<<<<
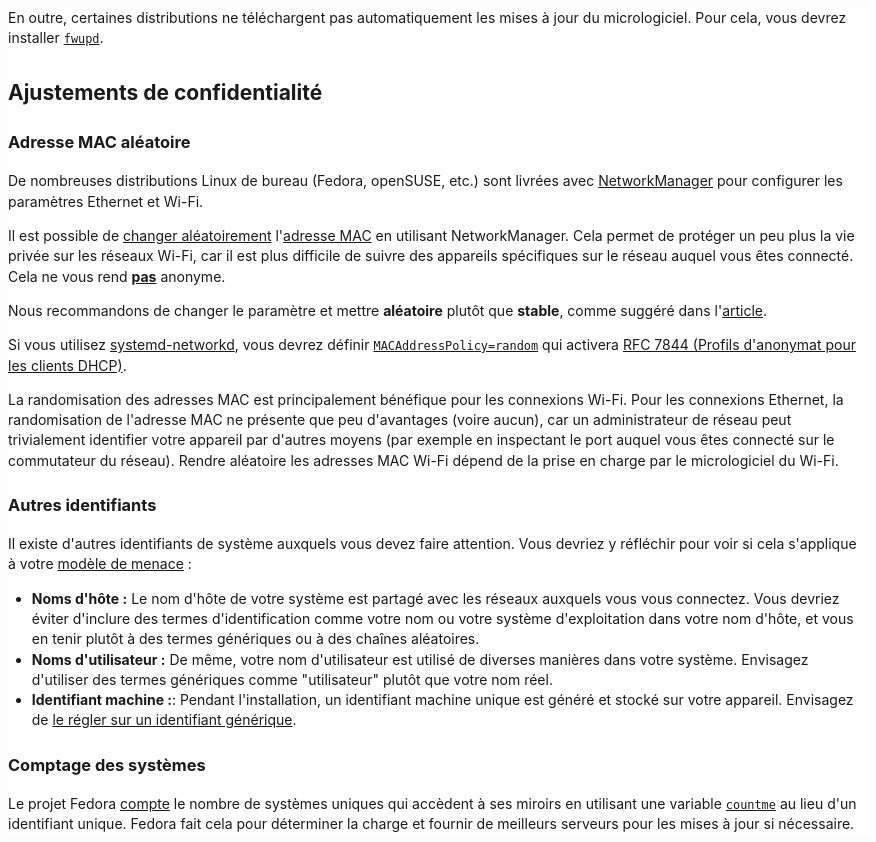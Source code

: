En outre, certaines distributions ne téléchargent pas automatiquement les mises à jour du micrologiciel. Pour cela, vous devrez installer [`fwupd`](https://wiki.archlinux.org/title/Fwupd).

## Ajustements de confidentialité

### Adresse MAC aléatoire

De nombreuses distributions Linux de bureau (Fedora, openSUSE, etc.) sont livrées avec [NetworkManager](https://en.wikipedia.org/wiki/NetworkManager) pour configurer les paramètres Ethernet et Wi-Fi.

Il est possible de [changer aléatoirement](https://fedoramagazine.org/randomize-mac-address-nm/) l'[adresse MAC](https://en.wikipedia.org/wiki/MAC_address) en utilisant NetworkManager. Cela permet de protéger un peu plus la vie privée sur les réseaux Wi-Fi, car il est plus difficile de suivre des appareils spécifiques sur le réseau auquel vous êtes connecté. Cela ne vous rend [**pas**](https://papers.mathyvanhoef.com/wisec2016.pdf) anonyme.

Nous recommandons de changer le paramètre et mettre **aléatoire** plutôt que **stable**, comme suggéré dans l'[article](https://fedoramagazine.org/randomize-mac-address-nm/).

Si vous utilisez [systemd-networkd](https://en.wikipedia.org/wiki/Systemd#Ancillary_components), vous devrez définir [`MACAddressPolicy=random`](https://www.freedesktop.org/software/systemd/man/systemd.link.html#MACAddressPolicy=) qui activera [RFC 7844 (Profils d'anonymat pour les clients DHCP)](https://www.freedesktop.org/software/systemd/man/systemd.network.html#Anonymize=).

La randomisation des adresses MAC est principalement bénéfique pour les connexions Wi-Fi. Pour les connexions Ethernet, la randomisation de l'adresse MAC ne présente que peu d'avantages (voire aucun), car un administrateur de réseau peut trivialement identifier votre appareil par d'autres moyens (par exemple en inspectant le port auquel vous êtes connecté sur le commutateur du réseau). Rendre aléatoire les adresses MAC Wi-Fi dépend de la prise en charge par le micrologiciel du Wi-Fi.

### Autres identifiants

Il existe d'autres identifiants de système auxquels vous devez faire attention. Vous devriez y réfléchir pour voir si cela s'applique à votre [modèle de menace](../basics/threat-modeling.md) :

- **Noms d'hôte :** Le nom d'hôte de votre système est partagé avec les réseaux auxquels vous vous connectez. Vous devriez éviter d'inclure des termes d'identification comme votre nom ou votre système d'exploitation dans votre nom d'hôte, et vous en tenir plutôt à des termes génériques ou à des chaînes aléatoires.
- **Noms d'utilisateur :** De même, votre nom d'utilisateur est utilisé de diverses manières dans votre système. Envisagez d'utiliser des termes génériques comme "utilisateur" plutôt que votre nom réel.
- **Identifiant machine :**: Pendant l'installation, un identifiant machine unique est généré et stocké sur votre appareil. Envisagez de [le régler sur un identifiant générique](https://madaidans-insecurities.github.io/guides/linux-hardening.html#machine-id).

### Comptage des systèmes

Le projet Fedora [compte](https://fedoraproject.org/wiki/Changes/DNF_Better_Counting) le nombre de systèmes uniques qui accèdent à ses miroirs en utilisant une variable [`countme`](https://fedoraproject.org/wiki/Changes/DNF_Better_Counting#Detailed_Description) au lieu d'un identifiant unique. Fedora fait cela pour déterminer la charge et fournir de meilleurs serveurs pour les mises à jour si nécessaire.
>>>>
What you should do:
Nothing but the pictures is to be left out; the rest of the listing should be copied exactly.

Result:
Source code

:En outre, certaines distributions ne téléchargent pas automatiquement les mises à jour du micrologiciel. Pour cela, vous devrez installer [`fwupd`](https://wiki.archlinux.org/title/Fwupd).

## Ajustements de confidentialité

### Adresse MAC aléatoire

De nombreuses distributions Linux de bureau (Fedora, openSUSE, etc.) sont livrées avec [NetworkManager](https://en.wikipedia.org/wiki/NetworkManager) pour configurer les paramètres Ethernet et Wi-Fi.

Il est possible de [changer aléatoirement](https://fedoramagazine.org/randomize-mac-address-nm/) l'[adresse MAC](https://en.wikipedia.org/wiki/MAC_address) en utilisant NetworkManager. Cela permet de protéger un peu plus la vie privée sur les réseaux Wi-Fi, car il est plus difficile de suivre des appareils spécifiques sur le réseau auquel vous êtes connecté. Cela ne vous rend [**pas**](https://papers.mathyvanhoef.com/wisec2016.pdf) anonyme.

Nous recommandons de changer le paramètre et mettre **aléatoire** plutôt que **stable**, comme suggéré dans l'[article](https://fedoramagazine.org/randomize-mac-address-nm/).

Si vous utilisez [systemd-networkd](https://en.wikipedia.org/wiki/Systemd#Ancillary_components), vous devrez définir [`MACAddressPolicy=random`](https://www.freedesktop.org/software/systemd/man/systemd.link.html#MACAddressPolicy=) qui activera [RFC 7844 (Profils d'anonymat pour les clients DHCP)](https://www.freedesktop.org/software/systemd/man/systemd.network.html#Anonymize=).

La randomisation des adresses MAC est principalement bénéfique pour les connexions Wi-Fi. Pour les connexions Ethernet, la randomisation de l'adresse MAC ne présente que peu d'avantages (voire aucun), car un administrateur de réseau peut trivialement identifier votre appareil par d'autres moyens (par exemple en inspectant le port auquel vous êtes connecté sur le commutateur du réseau). Rendre aléatoire les adresses MAC Wi-Fi dépend de la prise en charge par le micrologiciel du Wi-Fi.

### Autres identifiants

Il existe d'autres identifiants de système auxquels vous devez faire attention. Vous devriez y réfléchir pour voir si cela s'applique à votre [modèle de menace](../basics/threat-modeling.md) :

- **Noms d'hôte :** Le nom d'hôte de votre système est partagé avec les réseaux auxquels vous vous connectez. Vous devriez éviter d'inclure des termes d'identification comme votre nom ou votre système d'exploitation dans votre nom d'hôte, et vous en tenir plutôt à des termes génériques ou à des chaînes aléatoires.
- **Noms d'utilisateur :** De même, votre nom d'utilisateur est utilisé de diverses manières dans votre système. Envisagez d'utiliser des termes génériques comme "utilisateur" plutôt que votre nom réel.
- **Identifiant machine :**: Pendant l'installation, un identifiant machine unique est généré et stocké sur votre appareil. Envisagez de [le régler sur un identifiant générique](https://madaidans-insecurities.github.io/guides/linux-hardening.html#machine-id).

### Comptage des systèmes

Le projet Fedora [compte](https://fedoraproject.org/wiki/Changes/DNF_Better_Counting) le nombre de systèmes uniques qui accèdent à ses miroirs en utilisant une variable [`countme`](https://fedoraproject.org/wiki/Changes/DNF_Better_Counting#Detailed_Description) au lieu d'un identifiant unique. Fedora fait cela pour déterminer la charge et fournir de meilleurs serveurs pour les mises à jour si nécessaire.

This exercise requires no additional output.